Re: SQ overflow seen running isert traffic

Potnuri Bharat Teja <bharat@xxxxxxxxxxx> · Mon, 20 Mar 2017 18:35:47 +0530

On Thursday, October 10/20/16, 2016 at 14:04:34 +0530, Sagi Grimberg wrote:
>    Hey Jason,
> 
>    >> 1) we believe the iSER + RW API correctly sizes the SQ, yet we're
>    seeing SQ
>    >> overflows.  So the SQ sizing needs more investigation.
>    >
>    > NFS had this sort of problem - in that case it was because the code
>    > was assuming that a RQ completion implied SQ space - that is not
>    > legal, only direct completions from SQ WCs can guide available space
>    > in the SQ..
> 
>    Its not the same problem. iser-target does not tie SQ and RQ spaces.
>    The origin here is the difference between IB/RoCE and iWARP and the
>    chelsio HW that makes it hard to predict the SQ correct size.
> 
>    iWARP needs extra registration for rdma reads and the chelsio device
>    seems to be limited in the number of pages per registration so this
>    configuration will need a larger send queue.
> 
>    Another problem is that we don't have a correct retry flow.
> 
>    Hopefully we can address that in the RW API which is designed to hide
>    these details from the ULP...
Hi Sagi,
Here is what our further analysis of SQ dump at the time of overflow says:

RDMA read/write API is creating long chains (32 WRs) to handle large ISCSI 
READs. For Writing iscsi default block size of 512KB data, iw_cxgb4's max 
number of sge advertised is 4 page ~ 16KB for write, needs WR chain of 32 WRs 
(another possible factor is they all are unsignalled WRs and are completed
only after next signalled WR) But apparantly rdma_rw_init_qp() assumes that 
any given IO will take only 1 WRITE WR to convey the data.

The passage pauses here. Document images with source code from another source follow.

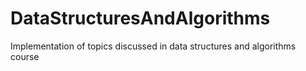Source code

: # DataStructuresAndAlgorithms
Implementation of topics discussed in data structures and algorithms course 
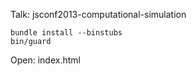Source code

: Talk: jsconf2013-computational-simulation

    bundle install --binstubs
    bin/guard

Open: index.html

This evidently is incorrect and rdma_rw_init_qp() needs to factor and size 
the queue based on max_sge of device for write and read and the sg_tablesize 
for which rdma read/write is used for, like ISCSI_ISER_MAX_SG_TABLESIZE of 
initiator. If above analysis is correct, please suggest how could this be fixed? 

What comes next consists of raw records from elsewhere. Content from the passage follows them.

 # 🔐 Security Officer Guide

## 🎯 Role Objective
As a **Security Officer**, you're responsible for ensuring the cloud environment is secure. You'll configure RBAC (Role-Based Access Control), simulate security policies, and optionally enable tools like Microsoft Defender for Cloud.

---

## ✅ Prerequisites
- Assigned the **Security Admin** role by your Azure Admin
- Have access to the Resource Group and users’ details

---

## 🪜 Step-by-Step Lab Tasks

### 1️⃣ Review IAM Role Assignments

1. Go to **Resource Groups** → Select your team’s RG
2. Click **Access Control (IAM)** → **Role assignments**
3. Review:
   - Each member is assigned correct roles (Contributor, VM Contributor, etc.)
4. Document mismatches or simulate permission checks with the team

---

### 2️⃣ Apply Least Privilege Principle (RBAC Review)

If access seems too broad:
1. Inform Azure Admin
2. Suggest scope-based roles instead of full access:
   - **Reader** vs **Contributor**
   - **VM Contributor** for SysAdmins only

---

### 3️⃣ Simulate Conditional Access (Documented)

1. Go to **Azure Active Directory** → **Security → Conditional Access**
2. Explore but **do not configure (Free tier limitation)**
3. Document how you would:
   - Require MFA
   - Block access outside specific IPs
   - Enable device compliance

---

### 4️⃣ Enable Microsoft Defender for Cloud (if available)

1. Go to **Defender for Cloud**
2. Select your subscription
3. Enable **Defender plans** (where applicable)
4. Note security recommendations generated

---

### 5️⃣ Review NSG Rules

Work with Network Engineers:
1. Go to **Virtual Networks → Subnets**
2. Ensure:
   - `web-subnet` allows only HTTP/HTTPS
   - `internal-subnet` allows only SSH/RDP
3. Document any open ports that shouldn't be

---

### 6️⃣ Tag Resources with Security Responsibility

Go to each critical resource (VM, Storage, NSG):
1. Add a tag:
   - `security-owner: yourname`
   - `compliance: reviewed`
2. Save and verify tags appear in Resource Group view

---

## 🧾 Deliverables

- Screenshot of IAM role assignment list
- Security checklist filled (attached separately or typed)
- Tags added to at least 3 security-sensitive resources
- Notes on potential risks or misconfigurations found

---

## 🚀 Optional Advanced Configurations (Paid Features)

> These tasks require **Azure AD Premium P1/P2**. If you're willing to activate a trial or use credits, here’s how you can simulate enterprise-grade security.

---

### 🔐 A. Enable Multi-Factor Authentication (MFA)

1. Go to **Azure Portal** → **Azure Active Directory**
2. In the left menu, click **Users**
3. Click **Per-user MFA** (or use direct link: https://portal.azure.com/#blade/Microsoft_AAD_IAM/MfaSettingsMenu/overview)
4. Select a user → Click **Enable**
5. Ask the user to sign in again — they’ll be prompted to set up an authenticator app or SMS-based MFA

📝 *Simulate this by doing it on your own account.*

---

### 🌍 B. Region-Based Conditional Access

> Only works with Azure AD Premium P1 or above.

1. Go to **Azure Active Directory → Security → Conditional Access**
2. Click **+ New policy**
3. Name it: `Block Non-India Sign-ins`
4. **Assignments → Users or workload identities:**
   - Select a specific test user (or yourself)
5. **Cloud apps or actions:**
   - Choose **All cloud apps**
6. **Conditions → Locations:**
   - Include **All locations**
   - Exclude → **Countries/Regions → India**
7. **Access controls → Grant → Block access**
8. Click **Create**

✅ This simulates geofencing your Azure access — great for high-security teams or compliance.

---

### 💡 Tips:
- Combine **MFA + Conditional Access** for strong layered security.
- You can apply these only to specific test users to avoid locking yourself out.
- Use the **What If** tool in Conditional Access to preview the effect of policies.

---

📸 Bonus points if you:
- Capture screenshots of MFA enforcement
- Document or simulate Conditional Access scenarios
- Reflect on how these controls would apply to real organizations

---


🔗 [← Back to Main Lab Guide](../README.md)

Further, using MRs for rdma WRITE by using rdma_wr_force_mr = 1 module 
parameter of ib_core avoids SQ overflow by registering a single REG_MR and 
using that MR for a single WRITE WR. So a rdma-rw IO chain of say 32 WRITE 
WRs, becomes just 3 WRS:  REG_MR + WRITE + INV_MR as 
max_fast_reg_page_list_len of iw_cxgb4 is 128 page.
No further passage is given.